— INSTRUCTIONS TO FOLLOW —
Pictures don't belong in the copy; print all the records exactly.

********************

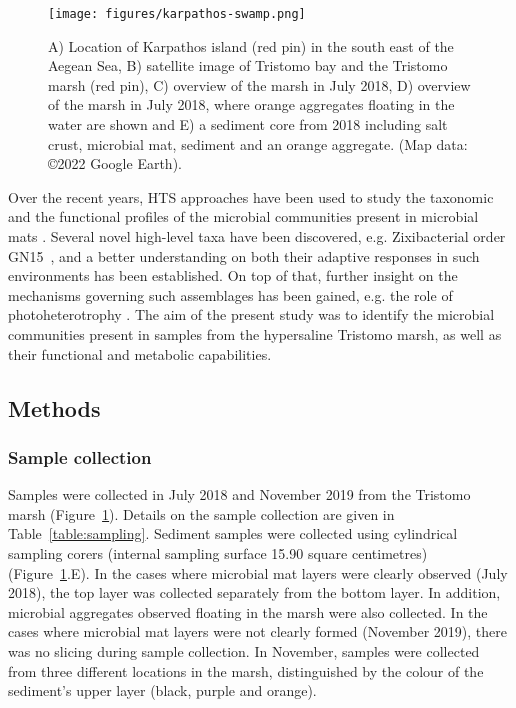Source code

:    \begin{figure}[!htbp]
      \centering
      \texttt{[image: figures/karpathos-swamp.png]}
      \caption[Tristomo marsh in Karpathos overview]{
         A) Location of Karpathos island (red pin) in the south east of the Aegean Sea, 
         B) satellite image of Tristomo bay and the Tristomo marsh (red pin), 
         C) overview of the marsh in July 2018, 
         D) overview of the marsh in July 2018, where orange aggregates floating in the water are shown and 
         E) a sediment core from 2018 including salt crust, microbial mat, sediment and an orange aggregate. 
         (Map data: ©2022 Google Earth).
      }
      \label{fig:karpathos-marsh}
   \end{figure}   



   Over the recent years, HTS approaches have been used to study the taxonomic and the functional 
   profiles of the microbial communities present in microbial mats 
   \citep{chen_discovery_2020, wong_microbial_2020, kindler_genome-resolved_2022}. 
   Several novel high-level taxa have been discovered, e.g. Zixibacterial order GN15~\citep{wong_microbial_2020}, 
   and a better understanding on both their adaptive responses in such environments has been established. 
   On top of that, further insight on the mechanisms governing such assemblages has been gained, e.g. the role of photoheterotrophy 
   \citep{kindler_genome-resolved_2022}. 
   The aim of the present study was to identify the microbial communities present in samples from the 
   hypersaline Tristomo marsh, as well as their functional and metabolic capabilities.


\subsection{Methods}
\label{swamp:methods}

\subsubsection*{Sample collection}

   Samples were collected in July 2018 and November 2019 from the Tristomo marsh (Figure~\ref{fig:karpathos-marsh}). 
   Details on the sample collection are given in Table~\ref{table:sampling}. 
   Sediment samples were collected using cylindrical sampling corers (internal sampling surface 15.90 square centimetres) (Figure~\ref{fig:karpathos-marsh}.E). 
   In the cases where microbial mat layers were clearly observed (July 2018), the top layer was collected separately from the bottom layer. 
   In addition, microbial aggregates observed floating in the marsh were also collected. 
   In the cases where microbial mat layers were not clearly formed (November 2019), there was no slicing during sample collection. 
   In November, samples were collected from three different locations in the marsh, distinguished by the colour of the sediment’s upper layer (black, purple and orange). 

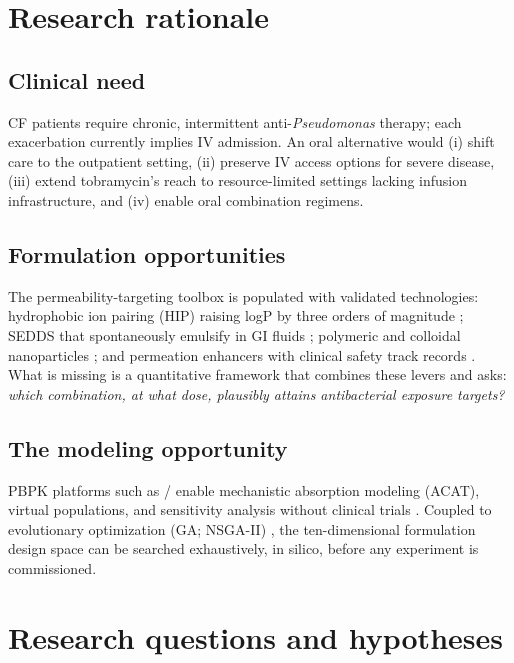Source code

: \section{Research rationale}
\label{sec:rationale}

\subsection{Clinical need}
CF patients require chronic, intermittent anti-\textit{Pseudomonas} therapy; each exacerbation currently implies IV admission. An oral alternative would (i) shift care to the outpatient setting, (ii) preserve IV access options for severe disease, (iii) extend tobramycin's reach to resource-limited settings lacking infusion infrastructure, and (iv) enable oral combination regimens.

\subsection{Formulation opportunities}
The permeability-targeting toolbox is populated with validated technologies: hydrophobic ion pairing (HIP) raising logP by three orders of magnitude \citep{Asad2023, Griesser2017}; SEDDS that spontaneously emulsify in GI fluids \citep{Muhammad2022}; polymeric and colloidal nanoparticles \citep{Hill2019, BlancoCabra2022, Khaled2026}; and permeation enhancers with clinical safety track records \citep{Maher2009, Bohley2024}. What is missing is a quantitative framework that combines these levers and asks: \emph{which combination, at what dose, plausibly attains antibacterial exposure targets?}

\subsection{The modeling opportunity}
PBPK platforms such as / enable mechanistic absorption modeling (ACAT), virtual populations, and sensitivity analysis without clinical trials \citep{OSP2024, Willmann2007}. Coupled to evolutionary optimization (GA; NSGA-II) \citep{Holland1975, Deb2002, Scrucca2013}, the ten-dimensional formulation design space can be searched exhaustively, in silico, before any experiment is commissioned.

\section{Research questions and hypotheses}
\label{sec:hypotheses}


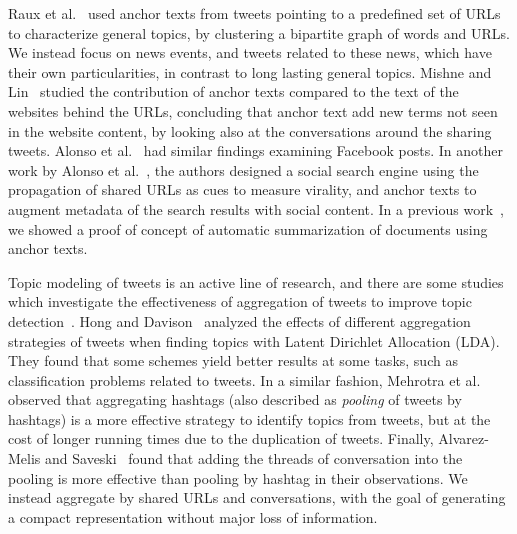 %
Raux et
al.~\cite{raux2011describing} used anchor texts from tweets pointing to a
predefined set of URLs to characterize general topics, by clustering a bipartite
graph of words and URLs. 
%
We instead focus on news events, and tweets related to these news, which have
their own particularities, in contrast to long lasting general topics. 
%
Mishne and Lin~\cite{mishne2012twanchor} studied the contribution of anchor
texts compared to the text of the websites behind the URLs, concluding that
anchor text add new terms not seen in the website content, by looking also at
the conversations around the sharing tweets. 
%
Alonso et al.~\cite{Alonso:2015:WCW:2740908.2745397} had similar findings
examining Facebook posts. 
%
In another work by Alonso et al.~\cite{Alonso:2017:WHH:3091478.3091484}, the
authors designed a social search engine using the propagation of shared URLs as
cues to measure virality, and anchor texts to augment metadata of the search
results with social content. 
%
In a previous work~\cite{quezada2013understanding}, we showed a proof of concept
of automatic summarization of documents using anchor texts.
%


Topic modeling of tweets is an active line of research, and there are some
studies which investigate the effectiveness of aggregation of tweets to improve
topic
detection~\cite{Hong:2010:EST:1964858.1964870,Mehrotra:2013:ILT:2484028.2484166,alvarez2016topic}.
Hong and Davison~\cite{Hong:2010:EST:1964858.1964870} analyzed the effects of
different aggregation strategies of tweets when finding topics with Latent
Dirichlet Allocation (LDA). 
%
They found that some schemes yield better results at some tasks, such as
classification problems related to tweets. 
%
In a similar fashion, Mehrotra et al.~\cite{Mehrotra:2013:ILT:2484028.2484166}
observed that aggregating hashtags (also described as {\em pooling} of tweets by
hashtags) is a more effective strategy to identify topics from tweets, but at
the cost of longer running times due to the duplication of tweets. 
%
Finally, Alvarez-Melis and Saveski~\cite{alvarez2016topic} found that adding the
threads of conversation into the pooling is more effective than pooling by
hashtag in their observations. 
%
We instead aggregate by shared URLs and conversations, with the goal of
generating a compact representation without major loss of information.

********************

— SOLUTION FOR THIS TASK —
Source code

:    \begin{figure}[!htbp]
      \centering
      \texttt{[image: figures/karpathos-swamp.png]}
      \caption[Tristomo marsh in Karpathos overview]{
         A) Location of Karpathos island (red pin) in the south east of the Aegean Sea, 
         B) satellite image of Tristomo bay and the Tristomo marsh (red pin), 
         C) overview of the marsh in July 2018, 
         D) overview of the marsh in July 2018, where orange aggregates floating in the water are shown and 
         E) a sediment core from 2018 including salt crust, microbial mat, sediment and an orange aggregate. 
         (Map data: ©2022 Google Earth).
      }
      \label{fig:karpathos-marsh}
   \end{figure}   



   Over the recent years, HTS approaches have been used to study the taxonomic and the functional 
   profiles of the microbial communities present in microbial mats 
   \citep{chen_discovery_2020, wong_microbial_2020, kindler_genome-resolved_2022}. 
   Several novel high-level taxa have been discovered, e.g. Zixibacterial order GN15~\citep{wong_microbial_2020}, 
   and a better understanding on both their adaptive responses in such environments has been established. 
   On top of that, further insight on the mechanisms governing such assemblages has been gained, e.g. the role of photoheterotrophy 
   \citep{kindler_genome-resolved_2022}. 
   The aim of the present study was to identify the microbial communities present in samples from the 
   hypersaline Tristomo marsh, as well as their functional and metabolic capabilities.


\subsection{Methods}
\label{swamp:methods}

\subsubsection*{Sample collection}

   Samples were collected in July 2018 and November 2019 from the Tristomo marsh (Figure~\ref{fig:karpathos-marsh}). 
   Details on the sample collection are given in Table~\ref{table:sampling}. 
   Sediment samples were collected using cylindrical sampling corers (internal sampling surface 15.90 square centimetres) (Figure~\ref{fig:karpathos-marsh}.E). 
   In the cases where microbial mat layers were clearly observed (July 2018), the top layer was collected separately from the bottom layer. 
   In addition, microbial aggregates observed floating in the marsh were also collected. 
   In the cases where microbial mat layers were not clearly formed (November 2019), there was no slicing during sample collection. 
   In November, samples were collected from three different locations in the marsh, distinguished by the colour of the sediment’s upper layer (black, purple and orange). 

Source code

: \section{Research rationale}
\label{sec:rationale}

\subsection{Clinical need}
CF patients require chronic, intermittent anti-\textit{Pseudomonas} therapy; each exacerbation currently implies IV admission. An oral alternative would (i) shift care to the outpatient setting, (ii) preserve IV access options for severe disease, (iii) extend tobramycin's reach to resource-limited settings lacking infusion infrastructure, and (iv) enable oral combination regimens.

\subsection{Formulation opportunities}
The permeability-targeting toolbox is populated with validated technologies: hydrophobic ion pairing (HIP) raising logP by three orders of magnitude \citep{Asad2023, Griesser2017}; SEDDS that spontaneously emulsify in GI fluids \citep{Muhammad2022}; polymeric and colloidal nanoparticles \citep{Hill2019, BlancoCabra2022, Khaled2026}; and permeation enhancers with clinical safety track records \citep{Maher2009, Bohley2024}. What is missing is a quantitative framework that combines these levers and asks: \emph{which combination, at what dose, plausibly attains antibacterial exposure targets?}

\subsection{The modeling opportunity}
PBPK platforms such as / enable mechanistic absorption modeling (ACAT), virtual populations, and sensitivity analysis without clinical trials \citep{OSP2024, Willmann2007}. Coupled to evolutionary optimization (GA; NSGA-II) \citep{Holland1975, Deb2002, Scrucca2013}, the ten-dimensional formulation design space can be searched exhaustively, in silico, before any experiment is commissioned.

\section{Research questions and hypotheses}
\label{sec:hypotheses}


 %
Raux et
al.~\cite{raux2011describing} used anchor texts from tweets pointing to a
predefined set of URLs to characterize general topics, by clustering a bipartite
graph of words and URLs. 
%
We instead focus on news events, and tweets related to these news, which have
their own particularities, in contrast to long lasting general topics. 
%
Mishne and Lin~\cite{mishne2012twanchor} studied the contribution of anchor
texts compared to the text of the websites behind the URLs, concluding that
anchor text add new terms not seen in the website content, by looking also at
the conversations around the sharing tweets. 
%
Alonso et al.~\cite{Alonso:2015:WCW:2740908.2745397} had similar findings
examining Facebook posts. 
%
In another work by Alonso et al.~\cite{Alonso:2017:WHH:3091478.3091484}, the
authors designed a social search engine using the propagation of shared URLs as
cues to measure virality, and anchor texts to augment metadata of the search
results with social content. 
%
In a previous work~\cite{quezada2013understanding}, we showed a proof of concept
of automatic summarization of documents using anchor texts.
%


Topic modeling of tweets is an active line of research, and there are some
studies which investigate the effectiveness of aggregation of tweets to improve
topic
detection~\cite{Hong:2010:EST:1964858.1964870,Mehrotra:2013:ILT:2484028.2484166,alvarez2016topic}.
Hong and Davison~\cite{Hong:2010:EST:1964858.1964870} analyzed the effects of
different aggregation strategies of tweets when finding topics with Latent
Dirichlet Allocation (LDA). 
%
They found that some schemes yield better results at some tasks, such as
classification problems related to tweets. 
%
In a similar fashion, Mehrotra et al.~\cite{Mehrotra:2013:ILT:2484028.2484166}
observed that aggregating hashtags (also described as {\em pooling} of tweets by
hashtags) is a more effective strategy to identify topics from tweets, but at
the cost of longer running times due to the duplication of tweets. 
%
Finally, Alvarez-Melis and Saveski~\cite{alvarez2016topic} found that adding the
threads of conversation into the pooling is more effective than pooling by
hashtag in their observations. 
%
We instead aggregate by shared URLs and conversations, with the goal of
generating a compact representation without major loss of information.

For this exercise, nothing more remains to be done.